2012-09-07 Thread Stephen P. King

On 9/7/2012 3:09 AM, Bruno Marchal wrote:


On 06 Sep 2012, at 21:25, Craig Weinberg wrote:




On Thursday, September 6, 2012 2:02:02 PM UTC-4, Bruno Marchal wrote:


On 05 Sep 2012, at 17:27, Craig Weinberg wrote:




On Wednesday, September 5, 2012 10:50:02 AM UTC-4, Bruno Marchal
wrote:


On 05 Sep 2012, at 03:48, Craig Weinberg wrote:


Taking another look at Sane2004. This isn't so much as a
challenge to Bruno, just sharing my notes of why I
disagree. Not sure how far I will get this time, but here
are my objections to the first step and the stipulated
assumptions of comp. I understand that the point is to
accept the given definition of comp, and in that respect, I
have no reason to doubt that Bruno has accomplished what he
sets out to as far as making a good theory within comp, and
if he has not, I wouldn't be qualified to comment on it
anyhow. From my perspective however, this is all beside the
point, since the only point that matters is the actual
truth of what consciousness actually is, and what is it's
actual relation to physics and information. Given the
fragile and precious nature of our own survival, I think
that implications for teleportation and AI
simulation/personhood which are derived from pure theory
rather than thorough consideration of realism would be
reckless to say the least.

*Step one* talks about teleportation in terms of being
reconstructed with ambient organic materials. If comp were
true though, no organic materials or reconstructions would
be necessary.
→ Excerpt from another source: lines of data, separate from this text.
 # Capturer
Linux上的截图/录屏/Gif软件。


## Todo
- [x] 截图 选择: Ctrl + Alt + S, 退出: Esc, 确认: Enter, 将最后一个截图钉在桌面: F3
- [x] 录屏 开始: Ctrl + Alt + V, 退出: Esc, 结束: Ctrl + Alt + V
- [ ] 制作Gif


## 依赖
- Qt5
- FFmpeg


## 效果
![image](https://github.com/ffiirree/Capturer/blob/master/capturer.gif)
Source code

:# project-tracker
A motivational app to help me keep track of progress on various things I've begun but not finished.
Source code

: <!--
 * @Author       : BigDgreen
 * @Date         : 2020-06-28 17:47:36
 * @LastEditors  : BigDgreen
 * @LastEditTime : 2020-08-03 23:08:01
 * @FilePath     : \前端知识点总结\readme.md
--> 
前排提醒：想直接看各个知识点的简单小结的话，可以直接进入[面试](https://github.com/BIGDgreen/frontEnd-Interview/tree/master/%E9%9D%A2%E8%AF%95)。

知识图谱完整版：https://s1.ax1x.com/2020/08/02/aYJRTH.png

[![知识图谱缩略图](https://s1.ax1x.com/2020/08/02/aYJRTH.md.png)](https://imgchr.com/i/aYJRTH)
The scanning into a universal machine would
be sufficient.


That is step 6.


I haven't even gotten to step 2 yet. I'm reading "In the figure
the teleported individual is represented by a black box. Its
annihilation is
represented by a white box appearing at the left of the arrow"
from 1.




Taking this to the China Brain level, the universal machine
could be a trillion people with notebooks, pencils, paper,
and erasers, talking to each other over cell phones. This
activity would have to collectively result in the
teleported person now being conjured as if by incantation
as a consequence of...what? The writing and erasing on
paper? The calling and speaking on cell phones? Where does
the experience of the now disembodied person come in?
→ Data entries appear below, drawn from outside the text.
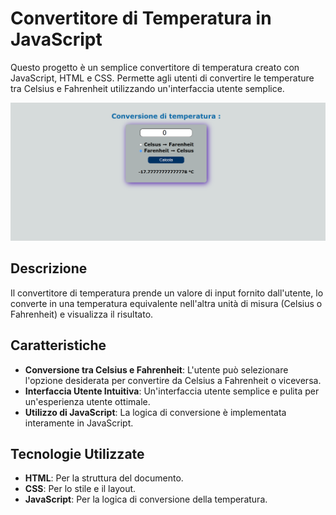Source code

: # Convertitore di Temperatura in JavaScript

Questo progetto è un semplice convertitore di temperatura creato con JavaScript, HTML e CSS. Permette agli utenti di convertire le temperature tra Celsius e Fahrenheit utilizzando un'interfaccia utente semplice.

![Temperature Converter Preview](Convezione_temperatura.png)

## Descrizione

Il convertitore di temperatura prende un valore di input fornito dall'utente, lo converte in una temperatura equivalente nell'altra unità di misura (Celsius o Fahrenheit) e visualizza il risultato.

## Caratteristiche

- **Conversione tra Celsius e Fahrenheit**: L'utente può selezionare l'opzione desiderata per convertire da Celsius a Fahrenheit o viceversa.
- **Interfaccia Utente Intuitiva**: Un'interfaccia utente semplice e pulita per un'esperienza utente ottimale.
- **Utilizzo di JavaScript**: La logica di conversione è implementata interamente in JavaScript.

## Tecnologie Utilizzate

- **HTML**: Per la struttura del documento.
- **CSS**: Per lo stile e il layout.
- **JavaScript**: Per la logica di conversione della temperatura.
As you illustrate here, plausibly not on the physical means
used by the brain. Step 8 shows that indeed the physical has
nothing to do with consciousness, except as a content of
consciousness. Keeping comp here, we associate consciousness
with the logical abstract computations.



So the person's consciousness arises spontaneously through the
overall effort-ness behind the writing, erasing, and calling, or
does it gradually constellate from lesser fragments of
disconnected effort-ness?


Consciousness does not arise. It is not in space, nor in time.
Its local content, obtained by differentiation, internally can
refer to time and space, but that's particular content of an
atemporal consciousness. I would say (no need of this in UDA).


If you exclude space and time, what kind of locality do you refer to?


The computational locality used in the local universal system.


Dear Bruno,

Could you elaborate a bit more on this remark? How do you define a 
" local universal system"? What is "local" for you?






In my example, a quintillion people call each other on the phone and 
write down numbers that they get from each other and perform 
arithmetic functions on them (which in turn may inform them on how to 
process subsequent arithmetic instructions, etc). Ok. So where does 
the interpretation of these trillion events per second come in? What 
knows what all of the computations add up to be? At what point does 
the 'local content' begin to itch and turn blue? Even if it could, 
why should it do such a thing?


Because it concerns a machine looking at herself and its probable 
environment.


As I think of it, a machine cannot literally "look at herself"; it 
can only "look at an image of herself" and that image could be subject 
to errors. This allows me to relate an image that a machine might have 
of itself with the image the machine might have of another machine and 
thus I found the concept of bisimulation. Additionally, we can define 
cases where the image and the machine itself are identical in every 
possible way and thus are one and the same thing (via principle of 
identity of indiscernibles).
It seems to me that most of our disagreements flow from your 
assumption that the image of a machine and the machine are strictly 
isomorphic, while I assume such only in certain special cases.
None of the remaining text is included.